### TASK STATEMENT
In your reply, reproduce every line of the data without any alteration.

### DATA IN THIS EXERCISE
--- --- ---
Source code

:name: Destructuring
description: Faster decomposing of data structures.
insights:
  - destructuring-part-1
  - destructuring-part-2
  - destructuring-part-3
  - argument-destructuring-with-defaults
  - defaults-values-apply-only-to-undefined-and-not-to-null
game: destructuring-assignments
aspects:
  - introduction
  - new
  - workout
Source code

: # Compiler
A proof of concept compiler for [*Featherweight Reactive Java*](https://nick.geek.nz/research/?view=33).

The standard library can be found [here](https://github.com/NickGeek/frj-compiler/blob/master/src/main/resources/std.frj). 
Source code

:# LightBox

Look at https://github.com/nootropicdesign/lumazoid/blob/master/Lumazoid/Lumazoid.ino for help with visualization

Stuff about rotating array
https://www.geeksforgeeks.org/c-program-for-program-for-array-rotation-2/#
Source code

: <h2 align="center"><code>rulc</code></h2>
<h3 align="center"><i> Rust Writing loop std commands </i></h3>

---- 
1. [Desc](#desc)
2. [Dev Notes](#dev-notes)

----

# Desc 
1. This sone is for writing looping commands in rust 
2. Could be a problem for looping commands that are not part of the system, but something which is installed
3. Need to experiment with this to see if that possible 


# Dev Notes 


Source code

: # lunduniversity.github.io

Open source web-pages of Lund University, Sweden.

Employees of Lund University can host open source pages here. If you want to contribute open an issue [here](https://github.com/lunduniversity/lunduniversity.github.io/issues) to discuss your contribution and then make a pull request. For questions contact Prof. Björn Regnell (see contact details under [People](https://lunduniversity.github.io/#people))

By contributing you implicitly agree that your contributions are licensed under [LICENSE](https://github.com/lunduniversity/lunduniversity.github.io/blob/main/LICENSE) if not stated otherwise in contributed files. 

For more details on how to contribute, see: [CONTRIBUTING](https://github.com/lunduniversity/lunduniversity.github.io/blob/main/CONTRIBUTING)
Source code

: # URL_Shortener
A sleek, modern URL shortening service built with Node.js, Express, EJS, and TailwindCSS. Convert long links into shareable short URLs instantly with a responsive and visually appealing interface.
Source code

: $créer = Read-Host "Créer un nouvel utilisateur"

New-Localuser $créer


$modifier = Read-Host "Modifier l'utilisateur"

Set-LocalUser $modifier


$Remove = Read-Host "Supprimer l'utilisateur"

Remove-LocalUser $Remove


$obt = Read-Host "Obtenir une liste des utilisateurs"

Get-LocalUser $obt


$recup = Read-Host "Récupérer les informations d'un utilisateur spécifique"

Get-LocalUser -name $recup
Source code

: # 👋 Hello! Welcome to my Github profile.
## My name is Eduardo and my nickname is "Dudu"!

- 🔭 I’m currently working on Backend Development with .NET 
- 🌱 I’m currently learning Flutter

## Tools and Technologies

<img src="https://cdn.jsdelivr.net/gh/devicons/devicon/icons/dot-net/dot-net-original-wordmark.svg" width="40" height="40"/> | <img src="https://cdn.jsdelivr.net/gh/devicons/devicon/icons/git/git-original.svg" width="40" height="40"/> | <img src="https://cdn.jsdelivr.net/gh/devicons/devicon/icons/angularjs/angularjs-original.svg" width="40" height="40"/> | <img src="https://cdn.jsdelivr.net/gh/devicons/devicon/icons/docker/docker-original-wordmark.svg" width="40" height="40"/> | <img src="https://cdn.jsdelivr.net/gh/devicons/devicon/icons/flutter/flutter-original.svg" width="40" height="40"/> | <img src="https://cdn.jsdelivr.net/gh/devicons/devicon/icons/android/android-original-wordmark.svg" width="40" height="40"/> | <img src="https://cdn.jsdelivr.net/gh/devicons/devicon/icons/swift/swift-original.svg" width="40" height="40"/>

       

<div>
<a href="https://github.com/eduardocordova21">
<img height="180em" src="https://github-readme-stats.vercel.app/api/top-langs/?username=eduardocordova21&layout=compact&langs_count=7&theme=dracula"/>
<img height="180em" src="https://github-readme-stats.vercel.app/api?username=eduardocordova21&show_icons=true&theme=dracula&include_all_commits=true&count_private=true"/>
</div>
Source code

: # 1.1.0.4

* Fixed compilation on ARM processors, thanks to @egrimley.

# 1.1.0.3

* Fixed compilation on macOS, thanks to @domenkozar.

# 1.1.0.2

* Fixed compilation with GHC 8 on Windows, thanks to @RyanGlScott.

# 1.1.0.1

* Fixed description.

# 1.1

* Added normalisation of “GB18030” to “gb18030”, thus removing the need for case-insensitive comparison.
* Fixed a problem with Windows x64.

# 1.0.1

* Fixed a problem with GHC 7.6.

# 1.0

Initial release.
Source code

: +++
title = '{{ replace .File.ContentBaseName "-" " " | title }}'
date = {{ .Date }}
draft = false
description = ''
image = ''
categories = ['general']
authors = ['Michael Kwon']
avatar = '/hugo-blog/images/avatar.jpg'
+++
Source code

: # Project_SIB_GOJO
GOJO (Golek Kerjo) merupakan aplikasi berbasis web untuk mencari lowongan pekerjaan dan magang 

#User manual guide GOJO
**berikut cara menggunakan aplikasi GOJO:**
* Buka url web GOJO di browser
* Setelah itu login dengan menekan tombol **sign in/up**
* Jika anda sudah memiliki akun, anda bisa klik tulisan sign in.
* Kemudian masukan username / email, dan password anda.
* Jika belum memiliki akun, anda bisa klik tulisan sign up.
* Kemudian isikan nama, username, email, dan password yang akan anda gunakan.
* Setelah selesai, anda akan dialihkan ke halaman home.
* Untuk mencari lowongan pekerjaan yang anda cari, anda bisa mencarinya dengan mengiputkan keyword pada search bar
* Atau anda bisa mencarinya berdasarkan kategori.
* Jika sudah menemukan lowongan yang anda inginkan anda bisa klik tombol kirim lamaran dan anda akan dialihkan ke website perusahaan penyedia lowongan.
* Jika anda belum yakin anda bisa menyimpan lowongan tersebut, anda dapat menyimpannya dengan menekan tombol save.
--- --- ---
### ANSWER SECTION
Source code

:name: Destructuring
description: Faster decomposing of data structures.
insights:
  - destructuring-part-1
  - destructuring-part-2
  - destructuring-part-3
  - argument-destructuring-with-defaults
  - defaults-values-apply-only-to-undefined-and-not-to-null
game: destructuring-assignments
aspects:
  - introduction
  - new
  - workout
Source code

: # Compiler
A proof of concept compiler for [*Featherweight Reactive Java*](https://nick.geek.nz/research/?view=33).

The standard library can be found [here](https://github.com/NickGeek/frj-compiler/blob/master/src/main/resources/std.frj). 
Source code

:# LightBox

Look at https://github.com/nootropicdesign/lumazoid/blob/master/Lumazoid/Lumazoid.ino for help with visualization

Stuff about rotating array
https://www.geeksforgeeks.org/c-program-for-program-for-array-rotation-2/#
Source code

: <h2 align="center"><code>rulc</code></h2>
<h3 align="center"><i> Rust Writing loop std commands </i></h3>

---- 
1. [Desc](#desc)
2. [Dev Notes](#dev-notes)

----

# Desc 
1. This sone is for writing looping commands in rust 
2. Could be a problem for looping commands that are not part of the system, but something which is installed
3. Need to experiment with this to see if that possible 


# Dev Notes 


Source code

: # lunduniversity.github.io

Open source web-pages of Lund University, Sweden.

Employees of Lund University can host open source pages here. If you want to contribute open an issue [here](https://github.com/lunduniversity/lunduniversity.github.io/issues) to discuss your contribution and then make a pull request. For questions contact Prof. Björn Regnell (see contact details under [People](https://lunduniversity.github.io/#people))

By contributing you implicitly agree that your contributions are licensed under [LICENSE](https://github.com/lunduniversity/lunduniversity.github.io/blob/main/LICENSE) if not stated otherwise in contributed files. 

For more details on how to contribute, see: [CONTRIBUTING](https://github.com/lunduniversity/lunduniversity.github.io/blob/main/CONTRIBUTING)
Source code

: # URL_Shortener
A sleek, modern URL shortening service built with Node.js, Express, EJS, and TailwindCSS. Convert long links into shareable short URLs instantly with a responsive and visually appealing interface.
Source code

: $créer = Read-Host "Créer un nouvel utilisateur"

New-Localuser $créer


$modifier = Read-Host "Modifier l'utilisateur"

Set-LocalUser $modifier


$Remove = Read-Host "Supprimer l'utilisateur"

Remove-LocalUser $Remove


$obt = Read-Host "Obtenir une liste des utilisateurs"

Get-LocalUser $obt


$recup = Read-Host "Récupérer les informations d'un utilisateur spécifique"

Get-LocalUser -name $recup
Source code

: # 👋 Hello! Welcome to my Github profile.
## My name is Eduardo and my nickname is "Dudu"!

- 🔭 I’m currently working on Backend Development with .NET 
- 🌱 I’m currently learning Flutter

## Tools and Technologies

<img src="https://cdn.jsdelivr.net/gh/devicons/devicon/icons/dot-net/dot-net-original-wordmark.svg" width="40" height="40"/> | <img src="https://cdn.jsdelivr.net/gh/devicons/devicon/icons/git/git-original.svg" width="40" height="40"/> | <img src="https://cdn.jsdelivr.net/gh/devicons/devicon/icons/angularjs/angularjs-original.svg" width="40" height="40"/> | <img src="https://cdn.jsdelivr.net/gh/devicons/devicon/icons/docker/docker-original-wordmark.svg" width="40" height="40"/> | <img src="https://cdn.jsdelivr.net/gh/devicons/devicon/icons/flutter/flutter-original.svg" width="40" height="40"/> | <img src="https://cdn.jsdelivr.net/gh/devicons/devicon/icons/android/android-original-wordmark.svg" width="40" height="40"/> | <img src="https://cdn.jsdelivr.net/gh/devicons/devicon/icons/swift/swift-original.svg" width="40" height="40"/>

       

<div>
<a href="https://github.com/eduardocordova21">
<img height="180em" src="https://github-readme-stats.vercel.app/api/top-langs/?username=eduardocordova21&layout=compact&langs_count=7&theme=dracula"/>
<img height="180em" src="https://github-readme-stats.vercel.app/api?username=eduardocordova21&show_icons=true&theme=dracula&include_all_commits=true&count_private=true"/>
</div>
Source code

: # 1.1.0.4

* Fixed compilation on ARM processors, thanks to @egrimley.

# 1.1.0.3

* Fixed compilation on macOS, thanks to @domenkozar.

# 1.1.0.2

* Fixed compilation with GHC 8 on Windows, thanks to @RyanGlScott.

# 1.1.0.1

* Fixed description.

# 1.1

* Added normalisation of “GB18030” to “gb18030”, thus removing the need for case-insensitive comparison.
* Fixed a problem with Windows x64.

# 1.0.1

* Fixed a problem with GHC 7.6.

# 1.0

Initial release.
Source code

: +++
title = '{{ replace .File.ContentBaseName "-" " " | title }}'
date = {{ .Date }}
draft = false
description = ''
image = ''
categories = ['general']
authors = ['Michael Kwon']
avatar = '/hugo-blog/images/avatar.jpg'
+++
Source code

: # Project_SIB_GOJO
GOJO (Golek Kerjo) merupakan aplikasi berbasis web untuk mencari lowongan pekerjaan dan magang 

#User manual guide GOJO
**berikut cara menggunakan aplikasi GOJO:**
* Buka url web GOJO di browser
* Setelah itu login dengan menekan tombol **sign in/up**
* Jika anda sudah memiliki akun, anda bisa klik tulisan sign in.
* Kemudian masukan username / email, dan password anda.
* Jika belum memiliki akun, anda bisa klik tulisan sign up.
* Kemudian isikan nama, username, email, dan password yang akan anda gunakan.
* Setelah selesai, anda akan dialihkan ke halaman home.
* Untuk mencari lowongan pekerjaan yang anda cari, anda bisa mencarinya dengan mengiputkan keyword pada search bar
* Atau anda bisa mencarinya berdasarkan kategori.
* Jika sudah menemukan lowongan yang anda inginkan anda bisa klik tombol kirim lamaran dan anda akan dialihkan ke website perusahaan penyedia lowongan.
* Jika anda belum yakin anda bisa menyimpan lowongan tersebut, anda dapat menyimpannya dengan menekan tombol save.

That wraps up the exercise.